START Records provided

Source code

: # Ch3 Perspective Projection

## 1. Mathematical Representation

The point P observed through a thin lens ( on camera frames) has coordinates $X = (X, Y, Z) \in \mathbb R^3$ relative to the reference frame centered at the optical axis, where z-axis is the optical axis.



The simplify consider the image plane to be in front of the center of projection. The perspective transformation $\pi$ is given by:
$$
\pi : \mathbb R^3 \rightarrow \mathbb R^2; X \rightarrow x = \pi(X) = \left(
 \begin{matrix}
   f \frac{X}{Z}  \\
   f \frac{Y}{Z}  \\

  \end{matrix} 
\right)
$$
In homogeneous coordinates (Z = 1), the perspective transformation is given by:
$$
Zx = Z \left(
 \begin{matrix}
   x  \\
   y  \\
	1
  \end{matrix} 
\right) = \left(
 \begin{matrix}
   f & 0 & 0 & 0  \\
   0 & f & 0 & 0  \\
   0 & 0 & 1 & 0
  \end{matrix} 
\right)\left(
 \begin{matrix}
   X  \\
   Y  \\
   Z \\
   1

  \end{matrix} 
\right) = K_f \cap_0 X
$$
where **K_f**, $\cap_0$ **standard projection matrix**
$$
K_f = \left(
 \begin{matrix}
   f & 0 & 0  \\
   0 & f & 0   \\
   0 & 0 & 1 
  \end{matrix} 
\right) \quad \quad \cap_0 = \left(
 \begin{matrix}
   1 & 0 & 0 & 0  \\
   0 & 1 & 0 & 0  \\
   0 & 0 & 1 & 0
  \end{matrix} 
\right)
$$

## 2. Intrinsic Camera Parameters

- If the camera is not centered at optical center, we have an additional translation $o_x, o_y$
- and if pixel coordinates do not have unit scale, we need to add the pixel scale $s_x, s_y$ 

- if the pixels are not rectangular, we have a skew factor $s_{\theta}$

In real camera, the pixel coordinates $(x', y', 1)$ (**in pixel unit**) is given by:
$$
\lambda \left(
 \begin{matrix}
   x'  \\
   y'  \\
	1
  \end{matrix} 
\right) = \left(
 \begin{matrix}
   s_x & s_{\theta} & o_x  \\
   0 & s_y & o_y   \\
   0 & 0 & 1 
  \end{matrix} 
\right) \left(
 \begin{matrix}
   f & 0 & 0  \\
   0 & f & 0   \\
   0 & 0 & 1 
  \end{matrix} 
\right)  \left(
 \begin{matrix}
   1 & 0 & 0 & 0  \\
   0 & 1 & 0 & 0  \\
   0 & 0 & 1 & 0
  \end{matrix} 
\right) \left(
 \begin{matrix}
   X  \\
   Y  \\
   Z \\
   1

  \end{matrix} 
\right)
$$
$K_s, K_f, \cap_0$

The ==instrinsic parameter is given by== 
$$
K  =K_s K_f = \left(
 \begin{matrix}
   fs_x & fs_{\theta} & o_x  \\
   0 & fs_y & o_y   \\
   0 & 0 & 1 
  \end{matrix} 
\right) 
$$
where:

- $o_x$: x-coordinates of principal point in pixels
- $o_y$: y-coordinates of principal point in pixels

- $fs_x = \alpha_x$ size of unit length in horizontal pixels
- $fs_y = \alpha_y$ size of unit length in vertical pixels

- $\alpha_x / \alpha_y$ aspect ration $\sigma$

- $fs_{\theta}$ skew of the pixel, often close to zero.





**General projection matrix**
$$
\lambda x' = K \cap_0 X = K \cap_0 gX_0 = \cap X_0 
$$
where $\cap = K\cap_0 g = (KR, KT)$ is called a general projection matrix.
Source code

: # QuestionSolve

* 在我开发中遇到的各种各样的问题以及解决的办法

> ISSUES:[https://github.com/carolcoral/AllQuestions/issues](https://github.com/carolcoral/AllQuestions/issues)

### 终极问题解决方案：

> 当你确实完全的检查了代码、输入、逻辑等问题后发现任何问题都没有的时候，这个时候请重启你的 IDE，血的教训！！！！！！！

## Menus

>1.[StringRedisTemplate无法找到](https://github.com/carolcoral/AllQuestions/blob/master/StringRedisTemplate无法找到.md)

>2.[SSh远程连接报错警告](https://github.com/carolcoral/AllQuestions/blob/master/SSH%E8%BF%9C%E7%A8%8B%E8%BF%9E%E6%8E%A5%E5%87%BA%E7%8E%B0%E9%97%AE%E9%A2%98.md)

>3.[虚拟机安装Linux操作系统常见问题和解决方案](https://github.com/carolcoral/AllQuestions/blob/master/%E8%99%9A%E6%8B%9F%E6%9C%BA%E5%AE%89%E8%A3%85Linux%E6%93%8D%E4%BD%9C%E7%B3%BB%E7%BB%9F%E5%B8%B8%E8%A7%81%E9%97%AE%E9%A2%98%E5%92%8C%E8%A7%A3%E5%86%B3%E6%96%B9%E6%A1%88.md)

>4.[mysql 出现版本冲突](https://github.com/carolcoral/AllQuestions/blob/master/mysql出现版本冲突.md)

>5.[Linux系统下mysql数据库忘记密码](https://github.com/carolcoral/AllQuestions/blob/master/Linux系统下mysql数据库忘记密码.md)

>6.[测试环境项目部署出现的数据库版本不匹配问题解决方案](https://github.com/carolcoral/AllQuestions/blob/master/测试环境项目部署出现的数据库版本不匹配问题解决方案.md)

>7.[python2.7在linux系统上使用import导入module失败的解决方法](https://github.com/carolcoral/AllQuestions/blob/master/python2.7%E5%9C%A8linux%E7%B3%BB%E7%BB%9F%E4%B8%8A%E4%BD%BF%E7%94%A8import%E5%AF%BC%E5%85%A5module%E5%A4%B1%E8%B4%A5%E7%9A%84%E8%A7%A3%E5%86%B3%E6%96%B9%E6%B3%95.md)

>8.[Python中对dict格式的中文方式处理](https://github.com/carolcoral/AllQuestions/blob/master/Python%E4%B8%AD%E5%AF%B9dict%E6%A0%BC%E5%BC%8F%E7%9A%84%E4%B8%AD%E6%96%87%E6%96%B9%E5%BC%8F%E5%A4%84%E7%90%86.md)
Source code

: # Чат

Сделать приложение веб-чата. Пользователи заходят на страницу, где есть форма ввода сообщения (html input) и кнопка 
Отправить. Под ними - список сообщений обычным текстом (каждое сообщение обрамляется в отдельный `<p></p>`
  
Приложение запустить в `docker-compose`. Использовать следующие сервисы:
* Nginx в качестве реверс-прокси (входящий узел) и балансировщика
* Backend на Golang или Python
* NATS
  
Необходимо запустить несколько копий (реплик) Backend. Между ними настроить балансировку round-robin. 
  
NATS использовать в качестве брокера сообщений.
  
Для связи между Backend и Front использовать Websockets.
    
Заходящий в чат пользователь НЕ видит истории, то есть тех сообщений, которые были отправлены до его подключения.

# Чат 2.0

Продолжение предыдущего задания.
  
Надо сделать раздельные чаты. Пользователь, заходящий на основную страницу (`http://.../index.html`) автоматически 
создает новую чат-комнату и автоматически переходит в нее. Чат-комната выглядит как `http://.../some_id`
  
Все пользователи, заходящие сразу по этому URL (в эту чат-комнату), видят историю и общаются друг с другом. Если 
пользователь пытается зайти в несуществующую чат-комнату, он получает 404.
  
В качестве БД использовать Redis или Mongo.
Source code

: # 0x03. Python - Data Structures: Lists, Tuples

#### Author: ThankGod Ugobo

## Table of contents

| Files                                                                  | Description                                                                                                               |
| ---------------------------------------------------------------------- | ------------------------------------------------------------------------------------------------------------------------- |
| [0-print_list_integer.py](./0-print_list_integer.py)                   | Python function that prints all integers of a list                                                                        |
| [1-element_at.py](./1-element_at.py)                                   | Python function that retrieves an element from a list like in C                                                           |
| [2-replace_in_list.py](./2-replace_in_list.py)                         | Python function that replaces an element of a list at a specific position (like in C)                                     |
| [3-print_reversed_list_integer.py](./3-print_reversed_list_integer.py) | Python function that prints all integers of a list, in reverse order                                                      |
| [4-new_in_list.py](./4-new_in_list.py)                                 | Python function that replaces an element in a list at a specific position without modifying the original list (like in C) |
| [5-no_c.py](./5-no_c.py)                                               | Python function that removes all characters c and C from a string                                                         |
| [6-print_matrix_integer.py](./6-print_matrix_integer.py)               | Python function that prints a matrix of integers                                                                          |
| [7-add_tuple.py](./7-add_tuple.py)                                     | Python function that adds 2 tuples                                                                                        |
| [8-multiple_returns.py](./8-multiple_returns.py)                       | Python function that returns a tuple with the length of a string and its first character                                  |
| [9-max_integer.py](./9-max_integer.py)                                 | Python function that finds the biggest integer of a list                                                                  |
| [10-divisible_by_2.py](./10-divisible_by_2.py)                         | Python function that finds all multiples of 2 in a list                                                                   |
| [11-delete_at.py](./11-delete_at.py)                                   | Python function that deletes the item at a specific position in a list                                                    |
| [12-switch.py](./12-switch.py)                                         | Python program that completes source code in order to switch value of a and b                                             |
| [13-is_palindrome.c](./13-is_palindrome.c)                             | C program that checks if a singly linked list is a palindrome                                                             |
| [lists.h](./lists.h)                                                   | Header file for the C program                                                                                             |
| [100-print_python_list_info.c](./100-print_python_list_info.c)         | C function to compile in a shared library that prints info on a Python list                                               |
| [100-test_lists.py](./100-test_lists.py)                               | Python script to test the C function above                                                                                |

END Records provided

Problem to work on — Find the word "program" in the entries and show each line where it is found.

Completed exercise —
| [12-switch.py](./12-switch.py)                                         | Python program that completes source code in order to switch value of a and b                                             |
| [13-is_palindrome.c](./13-is_palindrome.c)                             | C program that checks if a singly linked list is a palindrome                                                             |
| [lists.h](./lists.h)                                                   | Header file for the C program                                                                                             |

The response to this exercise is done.